Bordeaux, Lyon, le PSG et l'OM sont déjà devant. Après 270 minutes de jeu sur les pelouses de Ligue 1, les plus gros budgets du championnat de France sont en tête. Bien sûr, le championnat est loin d'être terminé. Mais une tendance semble se dessiner : l'écart entre les grosses écuries et les autres se creuse.
Le triste match nul entre le LOSC et Toulouse a confirmé qu'il ne faudrait pas trop compter sur les outsiders cette année. Hormis Rennes, qui a posé des difficultés aux Marseillais, aucun autre club ne semble pouvoir troubler la hiérarchie qui se dégage déjà.
Longtemps, le football français a imposé le reversement de sommes conséquentes aux petits clubs de l'élite, mais la Ligue des champions a peu à peu troublé l'équilibre mis en place. Aujourd'hui, la manne générée par une participation à la prestigieuse Coupe d'Europe crée de véritables différences. Déjà considéré comme le moins fort des 4, le PSG doit cette année retrouver la Ligue des champions. S'il laisse Bordeaux, l'OL et l'OM se qualifier une nouvelle fois, il ne pourra plus suivre.

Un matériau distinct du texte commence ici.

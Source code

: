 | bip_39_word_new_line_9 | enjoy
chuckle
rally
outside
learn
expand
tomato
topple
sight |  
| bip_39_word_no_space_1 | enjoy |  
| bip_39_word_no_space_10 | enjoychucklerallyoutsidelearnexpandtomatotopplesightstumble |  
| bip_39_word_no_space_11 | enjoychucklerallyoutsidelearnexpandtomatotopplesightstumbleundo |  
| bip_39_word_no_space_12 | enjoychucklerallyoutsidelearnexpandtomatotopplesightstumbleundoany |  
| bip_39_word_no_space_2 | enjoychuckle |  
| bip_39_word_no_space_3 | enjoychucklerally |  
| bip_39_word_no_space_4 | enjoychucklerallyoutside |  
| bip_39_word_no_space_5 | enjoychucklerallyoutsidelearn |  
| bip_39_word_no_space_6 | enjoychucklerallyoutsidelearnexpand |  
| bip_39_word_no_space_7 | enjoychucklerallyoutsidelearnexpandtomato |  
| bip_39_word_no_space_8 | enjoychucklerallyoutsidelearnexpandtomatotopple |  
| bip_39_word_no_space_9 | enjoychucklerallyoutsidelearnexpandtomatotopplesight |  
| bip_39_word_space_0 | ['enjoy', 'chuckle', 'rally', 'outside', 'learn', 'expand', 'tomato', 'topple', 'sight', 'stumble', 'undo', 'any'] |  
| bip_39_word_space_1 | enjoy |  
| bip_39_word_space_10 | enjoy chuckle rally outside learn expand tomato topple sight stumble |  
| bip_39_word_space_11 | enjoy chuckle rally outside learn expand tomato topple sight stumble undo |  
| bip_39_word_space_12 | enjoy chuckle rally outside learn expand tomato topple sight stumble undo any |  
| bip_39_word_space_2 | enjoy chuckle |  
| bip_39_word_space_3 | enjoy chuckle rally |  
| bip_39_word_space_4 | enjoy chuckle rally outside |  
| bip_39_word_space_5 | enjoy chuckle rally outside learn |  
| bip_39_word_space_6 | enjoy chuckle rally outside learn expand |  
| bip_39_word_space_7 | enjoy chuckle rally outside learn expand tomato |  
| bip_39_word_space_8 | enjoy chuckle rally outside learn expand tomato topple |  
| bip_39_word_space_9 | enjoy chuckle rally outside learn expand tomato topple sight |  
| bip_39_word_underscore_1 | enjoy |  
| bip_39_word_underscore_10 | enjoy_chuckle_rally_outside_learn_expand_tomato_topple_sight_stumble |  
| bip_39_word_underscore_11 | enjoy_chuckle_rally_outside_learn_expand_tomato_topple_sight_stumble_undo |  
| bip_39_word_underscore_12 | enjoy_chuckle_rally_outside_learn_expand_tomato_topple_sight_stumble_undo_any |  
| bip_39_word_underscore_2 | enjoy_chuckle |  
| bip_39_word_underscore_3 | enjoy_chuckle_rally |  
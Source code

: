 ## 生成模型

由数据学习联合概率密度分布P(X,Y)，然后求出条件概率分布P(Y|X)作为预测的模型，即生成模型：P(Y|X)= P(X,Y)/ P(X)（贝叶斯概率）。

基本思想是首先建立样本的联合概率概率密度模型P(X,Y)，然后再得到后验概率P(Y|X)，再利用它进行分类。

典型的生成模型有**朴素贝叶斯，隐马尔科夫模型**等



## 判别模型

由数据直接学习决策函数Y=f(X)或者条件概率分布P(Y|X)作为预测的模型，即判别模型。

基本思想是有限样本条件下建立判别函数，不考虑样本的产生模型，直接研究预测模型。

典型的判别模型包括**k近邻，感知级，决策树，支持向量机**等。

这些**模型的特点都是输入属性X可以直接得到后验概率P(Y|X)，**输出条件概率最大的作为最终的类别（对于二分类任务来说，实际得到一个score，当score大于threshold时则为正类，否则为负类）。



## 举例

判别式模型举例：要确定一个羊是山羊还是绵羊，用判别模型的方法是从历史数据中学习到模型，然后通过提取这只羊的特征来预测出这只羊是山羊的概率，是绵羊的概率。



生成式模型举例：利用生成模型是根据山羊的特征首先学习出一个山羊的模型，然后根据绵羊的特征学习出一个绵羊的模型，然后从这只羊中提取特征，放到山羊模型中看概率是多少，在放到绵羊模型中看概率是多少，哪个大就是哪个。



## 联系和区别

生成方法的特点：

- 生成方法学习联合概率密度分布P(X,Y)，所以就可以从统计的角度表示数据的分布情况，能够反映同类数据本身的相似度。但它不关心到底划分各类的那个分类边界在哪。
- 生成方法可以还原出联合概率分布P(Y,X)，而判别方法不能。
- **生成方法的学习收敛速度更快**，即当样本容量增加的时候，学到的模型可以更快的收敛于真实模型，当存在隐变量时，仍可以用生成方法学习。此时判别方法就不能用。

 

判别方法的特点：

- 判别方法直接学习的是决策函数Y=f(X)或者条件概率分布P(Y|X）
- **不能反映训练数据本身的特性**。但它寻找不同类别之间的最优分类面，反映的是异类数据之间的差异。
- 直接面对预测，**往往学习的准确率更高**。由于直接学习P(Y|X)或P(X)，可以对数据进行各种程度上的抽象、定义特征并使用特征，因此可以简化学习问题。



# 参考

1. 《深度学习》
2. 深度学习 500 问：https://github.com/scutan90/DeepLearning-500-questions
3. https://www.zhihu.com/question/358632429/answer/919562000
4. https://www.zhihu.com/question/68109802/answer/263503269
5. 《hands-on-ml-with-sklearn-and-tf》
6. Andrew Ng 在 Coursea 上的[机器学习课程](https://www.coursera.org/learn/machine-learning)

La presse et les diffuseurs agréés se réjouissent de cette situation. Il faut dire que la promesse est alléchante : les équipes qui attirent le plus de spectateurs sont en tête, les clubs concernés recrutent et la Ligue 1 semble plus forte que jamais. À moyen et long terme, le championnat de France se résumera à une lutte entre 3 ou 4 clubs. Les autres équipes seront plus affaiblies, et moins compétitives. Cela ne suffira pas forcément à la France pour placer ses meilleurs clubs au sommet du football européen.